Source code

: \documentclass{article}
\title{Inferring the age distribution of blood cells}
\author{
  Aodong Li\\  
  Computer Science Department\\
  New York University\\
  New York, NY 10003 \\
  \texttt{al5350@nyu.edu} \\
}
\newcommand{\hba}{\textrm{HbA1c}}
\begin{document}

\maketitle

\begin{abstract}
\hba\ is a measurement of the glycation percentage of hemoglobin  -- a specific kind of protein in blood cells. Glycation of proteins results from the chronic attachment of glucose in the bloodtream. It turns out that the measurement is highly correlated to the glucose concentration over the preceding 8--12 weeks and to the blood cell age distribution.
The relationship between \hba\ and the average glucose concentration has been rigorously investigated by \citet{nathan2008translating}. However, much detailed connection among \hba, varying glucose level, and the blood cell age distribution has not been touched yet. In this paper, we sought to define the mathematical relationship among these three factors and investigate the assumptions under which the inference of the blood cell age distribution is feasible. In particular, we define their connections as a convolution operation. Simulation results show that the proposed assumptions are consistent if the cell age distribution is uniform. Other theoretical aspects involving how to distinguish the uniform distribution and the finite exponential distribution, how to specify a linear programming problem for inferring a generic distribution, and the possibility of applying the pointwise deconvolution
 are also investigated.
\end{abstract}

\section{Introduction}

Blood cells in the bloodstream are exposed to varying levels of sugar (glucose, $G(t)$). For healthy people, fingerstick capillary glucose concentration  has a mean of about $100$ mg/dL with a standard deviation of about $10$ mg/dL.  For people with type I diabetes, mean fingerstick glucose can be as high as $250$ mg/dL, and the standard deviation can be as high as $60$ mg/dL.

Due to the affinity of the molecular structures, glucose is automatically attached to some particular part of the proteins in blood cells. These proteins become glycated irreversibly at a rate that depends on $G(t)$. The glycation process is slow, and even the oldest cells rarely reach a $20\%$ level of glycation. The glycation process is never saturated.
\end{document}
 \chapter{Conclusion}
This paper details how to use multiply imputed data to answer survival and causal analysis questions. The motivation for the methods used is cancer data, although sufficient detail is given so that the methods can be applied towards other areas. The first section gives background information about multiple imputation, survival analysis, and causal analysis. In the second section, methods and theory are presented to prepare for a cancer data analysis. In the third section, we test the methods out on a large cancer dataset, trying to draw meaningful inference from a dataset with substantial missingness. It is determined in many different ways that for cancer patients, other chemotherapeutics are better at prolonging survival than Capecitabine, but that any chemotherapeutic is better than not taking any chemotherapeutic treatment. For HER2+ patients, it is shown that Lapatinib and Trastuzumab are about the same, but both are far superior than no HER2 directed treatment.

...

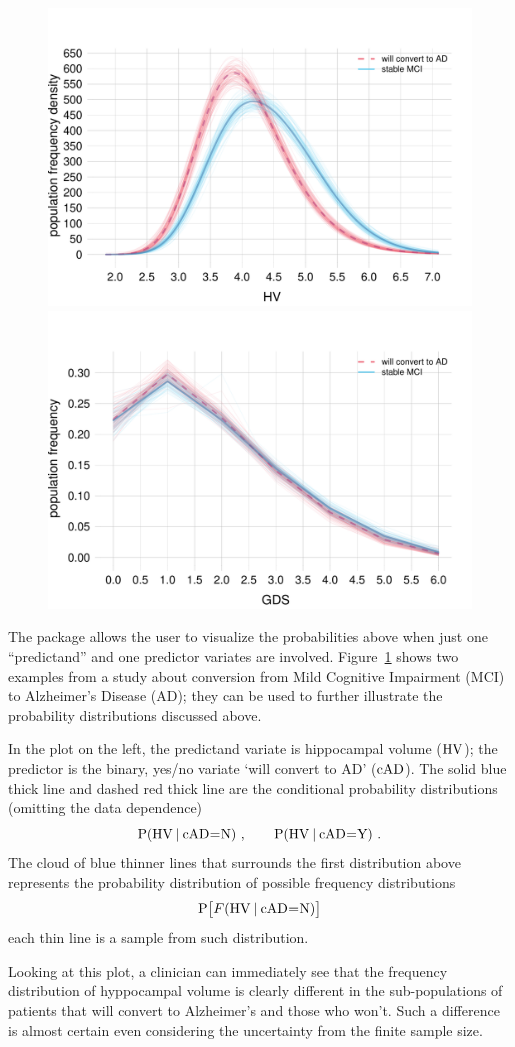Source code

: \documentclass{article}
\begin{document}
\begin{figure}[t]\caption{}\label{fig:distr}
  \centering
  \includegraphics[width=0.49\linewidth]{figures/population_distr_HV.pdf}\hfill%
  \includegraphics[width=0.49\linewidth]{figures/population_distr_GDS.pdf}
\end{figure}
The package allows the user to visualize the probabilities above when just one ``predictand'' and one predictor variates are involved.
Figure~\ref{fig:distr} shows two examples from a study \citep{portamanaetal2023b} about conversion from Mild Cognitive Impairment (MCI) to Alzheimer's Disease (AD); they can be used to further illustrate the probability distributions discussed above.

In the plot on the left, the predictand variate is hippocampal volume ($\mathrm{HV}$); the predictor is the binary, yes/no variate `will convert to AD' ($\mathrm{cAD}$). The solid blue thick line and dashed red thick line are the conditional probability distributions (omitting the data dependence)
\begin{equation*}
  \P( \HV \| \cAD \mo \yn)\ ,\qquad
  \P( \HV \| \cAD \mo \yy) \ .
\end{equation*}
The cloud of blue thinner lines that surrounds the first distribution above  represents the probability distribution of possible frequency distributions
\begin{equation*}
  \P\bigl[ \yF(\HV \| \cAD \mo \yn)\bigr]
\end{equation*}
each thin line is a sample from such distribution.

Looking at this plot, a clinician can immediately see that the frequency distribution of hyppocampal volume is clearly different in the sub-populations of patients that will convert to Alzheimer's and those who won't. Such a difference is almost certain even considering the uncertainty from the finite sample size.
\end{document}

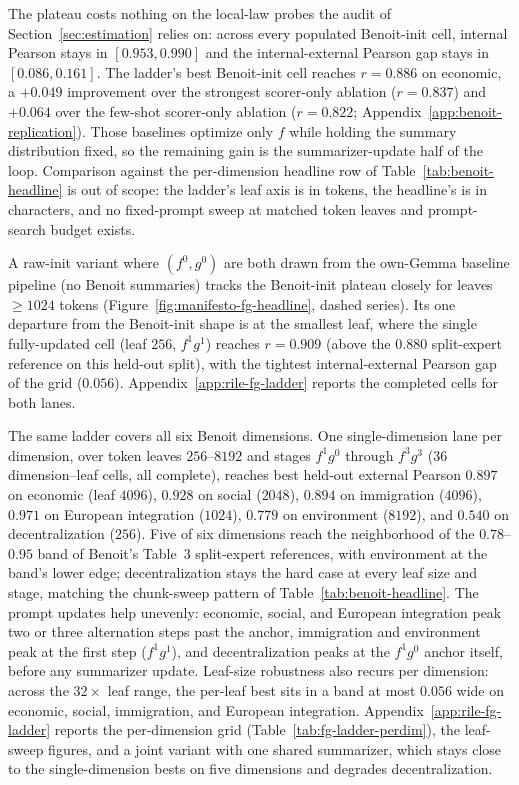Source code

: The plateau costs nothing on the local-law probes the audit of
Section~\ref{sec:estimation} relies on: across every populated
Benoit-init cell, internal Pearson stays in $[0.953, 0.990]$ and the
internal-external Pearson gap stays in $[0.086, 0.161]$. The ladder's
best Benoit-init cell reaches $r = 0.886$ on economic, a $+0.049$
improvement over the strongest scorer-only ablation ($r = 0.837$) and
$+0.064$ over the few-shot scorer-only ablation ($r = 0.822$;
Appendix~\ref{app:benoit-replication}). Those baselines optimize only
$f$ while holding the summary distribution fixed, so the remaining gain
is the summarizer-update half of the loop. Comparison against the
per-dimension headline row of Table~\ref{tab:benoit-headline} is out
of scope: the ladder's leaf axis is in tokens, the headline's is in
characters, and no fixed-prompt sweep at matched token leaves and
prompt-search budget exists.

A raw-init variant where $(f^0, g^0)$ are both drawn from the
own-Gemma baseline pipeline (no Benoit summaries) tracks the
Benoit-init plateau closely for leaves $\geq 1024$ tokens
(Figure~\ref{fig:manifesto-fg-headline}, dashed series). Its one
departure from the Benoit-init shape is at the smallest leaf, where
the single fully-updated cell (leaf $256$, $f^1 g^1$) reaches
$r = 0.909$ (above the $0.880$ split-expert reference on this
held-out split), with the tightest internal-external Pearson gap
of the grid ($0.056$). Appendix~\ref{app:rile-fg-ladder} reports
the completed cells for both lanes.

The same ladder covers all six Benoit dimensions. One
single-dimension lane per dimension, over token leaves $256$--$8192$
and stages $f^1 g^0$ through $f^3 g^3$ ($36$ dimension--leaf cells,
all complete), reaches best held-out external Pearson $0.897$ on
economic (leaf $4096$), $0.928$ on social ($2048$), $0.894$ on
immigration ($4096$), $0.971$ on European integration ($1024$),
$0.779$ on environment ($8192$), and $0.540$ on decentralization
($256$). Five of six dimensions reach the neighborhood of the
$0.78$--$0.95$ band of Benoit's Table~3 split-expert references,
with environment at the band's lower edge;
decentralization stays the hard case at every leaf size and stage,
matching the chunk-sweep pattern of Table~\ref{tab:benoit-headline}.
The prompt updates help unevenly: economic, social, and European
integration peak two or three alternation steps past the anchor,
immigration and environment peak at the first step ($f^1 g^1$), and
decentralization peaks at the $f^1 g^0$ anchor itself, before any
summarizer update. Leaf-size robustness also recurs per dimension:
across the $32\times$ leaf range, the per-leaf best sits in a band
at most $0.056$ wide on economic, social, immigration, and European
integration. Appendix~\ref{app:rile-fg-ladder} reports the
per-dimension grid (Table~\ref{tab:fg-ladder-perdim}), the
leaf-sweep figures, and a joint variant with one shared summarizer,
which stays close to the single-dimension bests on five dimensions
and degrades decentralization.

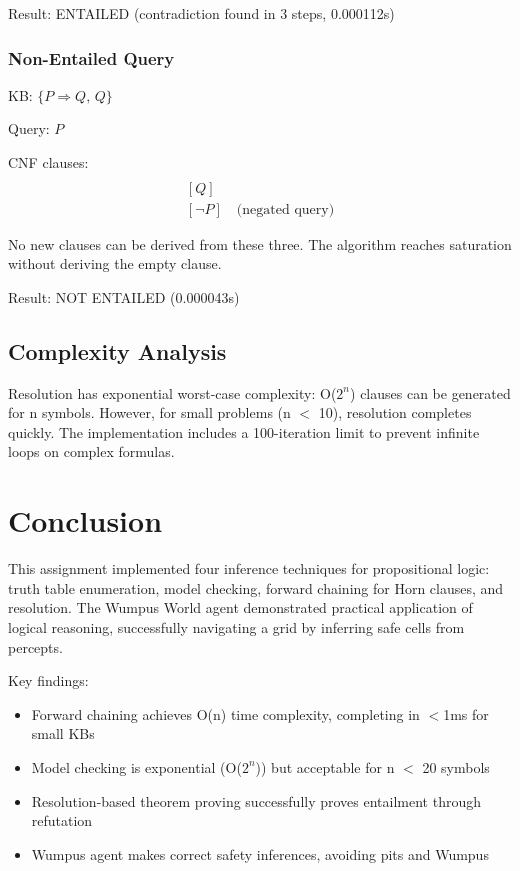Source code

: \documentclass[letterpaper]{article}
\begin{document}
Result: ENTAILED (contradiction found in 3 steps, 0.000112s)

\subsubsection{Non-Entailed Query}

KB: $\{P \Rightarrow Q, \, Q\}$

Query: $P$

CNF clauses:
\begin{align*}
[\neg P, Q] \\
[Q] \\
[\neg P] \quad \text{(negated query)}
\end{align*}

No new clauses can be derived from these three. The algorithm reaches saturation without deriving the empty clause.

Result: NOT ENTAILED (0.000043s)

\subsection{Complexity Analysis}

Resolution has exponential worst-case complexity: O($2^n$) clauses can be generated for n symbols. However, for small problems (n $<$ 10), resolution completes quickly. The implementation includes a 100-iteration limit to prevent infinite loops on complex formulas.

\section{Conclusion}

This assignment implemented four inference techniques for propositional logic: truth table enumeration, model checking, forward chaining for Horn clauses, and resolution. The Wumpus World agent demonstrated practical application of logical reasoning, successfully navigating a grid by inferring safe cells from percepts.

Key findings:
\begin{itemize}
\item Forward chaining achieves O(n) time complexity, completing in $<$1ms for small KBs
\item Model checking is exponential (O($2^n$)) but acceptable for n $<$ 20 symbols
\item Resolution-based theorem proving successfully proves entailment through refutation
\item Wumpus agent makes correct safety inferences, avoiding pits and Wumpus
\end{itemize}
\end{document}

▸ **WHAT THE TASK REQUIRES**
Above are the entries. Copy exactly the part that opens with the line containing "($256$). Five of" and closes with the line containing "The prompt updates", and no more.

▸ **WRITTEN ANSWER**
($256$). Five of six dimensions reach the neighborhood of the
$0.78$--$0.95$ band of Benoit's Table~3 split-expert references,
with environment at the band's lower edge;
decentralization stays the hard case at every leaf size and stage,
matching the chunk-sweep pattern of Table~\ref{tab:benoit-headline}.
The prompt updates help unevenly: economic, social, and European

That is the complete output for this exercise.